Ayé. L'AERES (agence d'évaluation de la recherche) vient de publier le résultat de 4 années de travaux. Cela s'intitule : "Analyses régionales des évaluations réalisées entre 2007 et 2010." Sobre.
Jean-François Dhainaut, personnage controversé et grand gourou de ce grand machin-chose, affirme que "Ce n'est pas un palmarès". Certes. Surtout quand on sait que "Ceci n'est pas une pipe".
Bon ben j'ai tout lu. Oui je sais je suis un grand malade. Je me suis particulièrement attaché à lire en détail la partie concernant l'académie de Nantes (qui est aussi l'université qui m'emploie pour l'instant). Et j'ai ainsi pu avoir la confirmation qu'il ne s'agissait effectivement en rien d'un palmarès, pas davantage d'une mise en concurrence des universités, non non non Madame, non Monsieur, puisqu'on peut y lire par exemple, ceci (je souligne) :
Les masters
Dans l’académie de Nantes, les notes attribuées aux masters SHS par l’AERES sont globalement en dessous de ce que l’on pourrait attendre. Seules 20 mentions sur 45 ont obtenu un A et moins de la moitié des spécialités. Ce résultat global ne doit pas masquer les disparités entre établissements.

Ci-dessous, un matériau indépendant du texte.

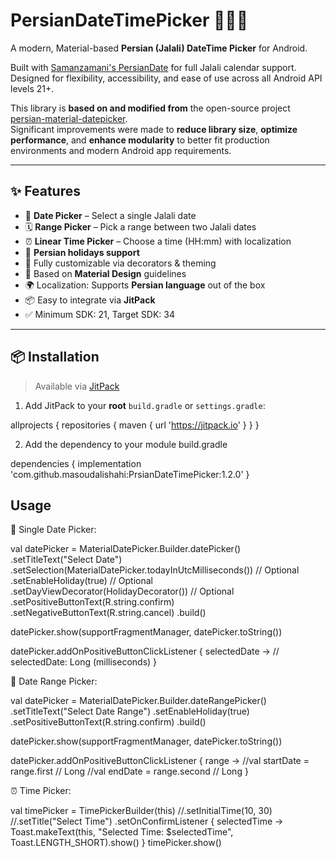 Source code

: # PersianDateTimePicker 📆🇮🇷

A modern, Material-based **Persian (Jalali) DateTime Picker** for Android.

Built with [Samanzamani's PersianDate](https://github.com/samanzamani/persianDate) for full Jalali calendar support. Designed for flexibility, accessibility, and ease of use across all Android API levels 21+.

This library is **based on and modified from** the open-source project [persian-material-datepicker](https://github.com/M-Erfan-Dm/persian-material-datepicker).  
Significant improvements were made to **reduce library size**, **optimize performance**, and **enhance modularity** to better fit production environments and modern Android app requirements.

---

## ✨ Features

- 📆 **Date Picker** – Select a single Jalali date
- 🗓 **Range Picker** – Pick a range between two Jalali dates
- ⏰ **Linear Time Picker** – Choose a time (HH:mm) with localization
- 🧠 **Persian holidays support**
- 🎨 Fully customizable via decorators & theming
- 🧩 Based on **Material Design** guidelines
- 🌍 Localization: Supports **Persian language** out of the box
- 📦 Easy to integrate via **JitPack**
- ✅ Minimum SDK: 21, Target SDK: 34

---

## 📦 Installation

> Available via [JitPack](https://jitpack.io)

1. Add JitPack to your **root** `build.gradle` or `settings.gradle`:

allprojects {
    repositories {
        maven { url 'https://jitpack.io' }
    }
}

2. Add the dependency to your module build.gradle

dependencies {
    implementation 'com.github.masoudalishahi:PrsianDateTimePicker:1.2.0'
}

## Usage
📆 Single Date Picker:

val datePicker = MaterialDatePicker.Builder.datePicker()
    .setTitleText("Select Date")
    .setSelection(MaterialDatePicker.todayInUtcMilliseconds())  // Optional
    .setEnableHoliday(true)  // Optional
    .setDayViewDecorator(HolidayDecorator()) // Optional
    .setPositiveButtonText(R.string.confirm)
    .setNegativeButtonText(R.string.cancel)
    .build()

datePicker.show(supportFragmentManager, datePicker.toString())

datePicker.addOnPositiveButtonClickListener { selectedDate ->
    // selectedDate: Long (milliseconds)
}

📆 Date Range Picker:

val datePicker = MaterialDatePicker.Builder.dateRangePicker()
    .setTitleText("Select Date Range")
    .setEnableHoliday(true)
    .setPositiveButtonText(R.string.confirm)
    .build()

datePicker.show(supportFragmentManager, datePicker.toString())

datePicker.addOnPositiveButtonClickListener { range ->
    //val startDate = range.first  // Long
    //val endDate = range.second   // Long
}

⏰ Time Picker:

val timePicker = TimePickerBuilder(this)
    //.setInitialTime(10, 30)
    //.setTitle("Select Time")
    .setOnConfirmListener { selectedTime ->
        Toast.makeText(this, "Selected Time: $selectedTime", Toast.LENGTH_SHORT).show()
    }
timePicker.show()





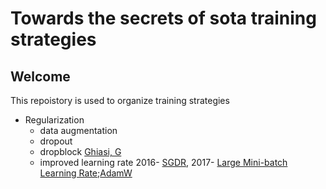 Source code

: # Towards the secrets of sota training strategies
## Welcome
This repoistory is used to organize training strategies 
- Regularization
  - data augmentation
  - dropout
  - dropblock <a href="https://arxiv.org/abs/1810.12890">Ghiasi, G</a>
  - improved learning rate 2016- <a href="https://arxiv.org/abs/1608.03983">SGDR</a>, 2017- <a href="https://arxiv.org/abs/1706.02677">Large Mini-batch Learning Rate</a>;<a href='https://arxiv.org/abs/1711.05101'>AdamW</a>
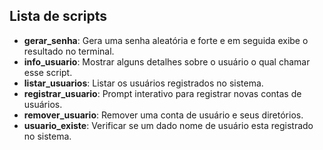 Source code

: ## Lista de scripts
+ **gerar_senha**:   Gera uma senha aleatória e forte e em seguida exibe o resultado no terminal.<br>
+ **info_usuario**:   Mostrar alguns detalhes sobre o usuário o qual chamar esse script.<br>
+ **listar_usuarios**:   Listar os usuários registrados no sistema.<br>
+ **registrar_usuario**:   Prompt interativo para registrar novas contas de usuários.<br>
+ **remover_usuario**:   Remover uma conta de usuário e seus diretórios.<br>
+ **usuario_existe**:   Verificar se um dado nome de usuário esta registrado no sistema.<br>
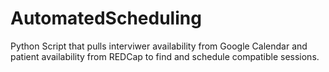 # AutomatedScheduling

Python Script that pulls interviwer availability from Google Calendar and patient availability from REDCap to find and schedule compatible sessions. 

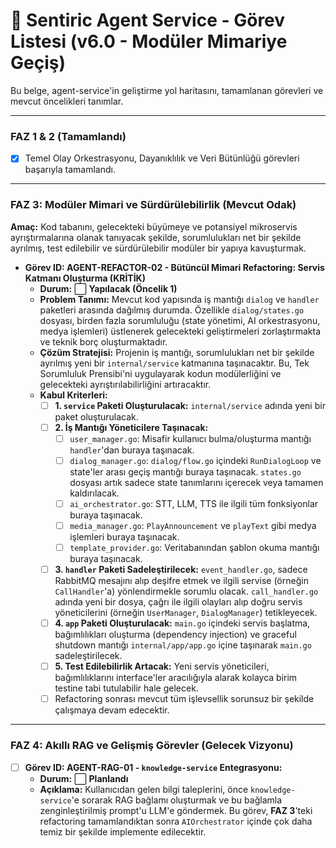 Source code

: # 🧠 Sentiric Agent Service - Görev Listesi (v6.0 - Modüler Mimariye Geçiş)

Bu belge, agent-service'in geliştirme yol haritasını, tamamlanan görevleri ve mevcut öncelikleri tanımlar.

---
### **FAZ 1 & 2 (Tamamlandı)**

- [x] Temel Olay Orkestrasyonu, Dayanıklılık ve Veri Bütünlüğü görevleri başarıyla tamamlandı.

---

### **FAZ 3: Modüler Mimari ve Sürdürülebilirlik (Mevcut Odak)**

**Amaç:** Kod tabanını, gelecekteki büyümeye ve potansiyel mikroservis ayrıştırmalarına olanak tanıyacak şekilde, sorumlulukları net bir şekilde ayrılmış, test edilebilir ve sürdürülebilir modüler bir yapıya kavuşturmak.

-   **Görev ID: AGENT-REFACTOR-02 - Bütüncül Mimari Refactoring: Servis Katmanı Oluşturma (KRİTİK)**
    -   **Durum:** ⬜ **Yapılacak (Öncelik 1)**
    -   **Problem Tanımı:** Mevcut kod yapısında iş mantığı `dialog` ve `handler` paketleri arasında dağılmış durumda. Özellikle `dialog/states.go` dosyası, birden fazla sorumluluğu (state yönetimi, AI orkestrasyonu, medya işlemleri) üstlenerek gelecekteki geliştirmeleri zorlaştırmakta ve teknik borç oluşturmaktadır.
    -   **Çözüm Stratejisi:** Projenin iş mantığı, sorumlulukları net bir şekilde ayrılmış yeni bir `internal/service` katmanına taşınacaktır. Bu, Tek Sorumluluk Prensibi'ni uygulayarak kodun modülerliğini ve gelecekteki ayrıştırılabilirliğini artıracaktır.
    -   **Kabul Kriterleri:**
        -   [ ] **1. `service` Paketi Oluşturulacak:** `internal/service` adında yeni bir paket oluşturulacak.
        -   [ ] **2. İş Mantığı Yöneticilere Taşınacak:**
            -   [ ] `user_manager.go`: Misafir kullanıcı bulma/oluşturma mantığı `handler`'dan buraya taşınacak.
            -   [ ] `dialog_manager.go`: `dialog/flow.go` içindeki `RunDialogLoop` ve state'ler arası geçiş mantığı buraya taşınacak. `states.go` dosyası artık sadece state tanımlarını içerecek veya tamamen kaldırılacak.
            -   [ ] `ai_orchestrator.go`: STT, LLM, TTS ile ilgili tüm fonksiyonlar buraya taşınacak.
            -   [ ] `media_manager.go`: `PlayAnnouncement` ve `playText` gibi medya işlemleri buraya taşınacak.
            -   [ ] `template_provider.go`: Veritabanından şablon okuma mantığı buraya taşınacak.
        -   [ ] **3. `handler` Paketi Sadeleştirilecek:** `event_handler.go`, sadece RabbitMQ mesajını alıp deşifre etmek ve ilgili servise (örneğin `CallHandler`'a) yönlendirmekle sorumlu olacak. `call_handler.go` adında yeni bir dosya, çağrı ile ilgili olayları alıp doğru servis yöneticilerini (örneğin `UserManager`, `DialogManager`) tetikleyecek.
        -   [ ] **4. `app` Paketi Oluşturulacak:** `main.go` içindeki servis başlatma, bağımlılıkları oluşturma (dependency injection) ve graceful shutdown mantığı `internal/app/app.go` içine taşınarak `main.go` sadeleştirilecek.
        -   [ ] **5. Test Edilebilirlik Artacak:** Yeni servis yöneticileri, bağımlılıklarını interface'ler aracılığıyla alarak kolayca birim testine tabi tutulabilir hale gelecek.
        -   [ ] Refactoring sonrası mevcut tüm işlevsellik sorunsuz bir şekilde çalışmaya devam edecektir.

---

### **FAZ 4: Akıllı RAG ve Gelişmiş Görevler (Gelecek Vizyonu)**

-   [ ] **Görev ID: AGENT-RAG-01 - `knowledge-service` Entegrasyonu:**
    -   **Durum:** ⬜ **Planlandı**
    -   **Açıklama:** Kullanıcıdan gelen bilgi taleplerini, önce `knowledge-service`'e sorarak RAG bağlamı oluşturmak ve bu bağlamla zenginleştirilmiş prompt'u LLM'e göndermek. Bu görev, **FAZ 3**'teki refactoring tamamlandıktan sonra `AIOrchestrator` içinde çok daha temiz bir şekilde implemente edilecektir.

Les 2 plus petits tirent l’ensemble vers le bas : moins de 38 % des mentions à Angers et moins de 29 % au Mans ont été notées A. Dans cette dernière université, seule une spécialité sur 3 obtient la meilleure note. (…)
Ou encore ceci (je souligne) :
"Globalement, les résultats de l’évaluation de la recherche en SHS dans l’académie de Nantes sont de bonne qualité : plus de la moitié des unités évaluées ont obtenu la note A (soit 12 % de plus que le niveau national). Il faut toutefois souligner l’absence complète de notes A+. Le taux de notes B et C est dans la moyenne nationale.
Le tout assorti de splendides infographies qui là encore se gardent bien de toute tentative de palmarès en classant les universités et/ou secteurs disciplinaires et/ou laboratoires de recherche du meilleur au plus mauvais.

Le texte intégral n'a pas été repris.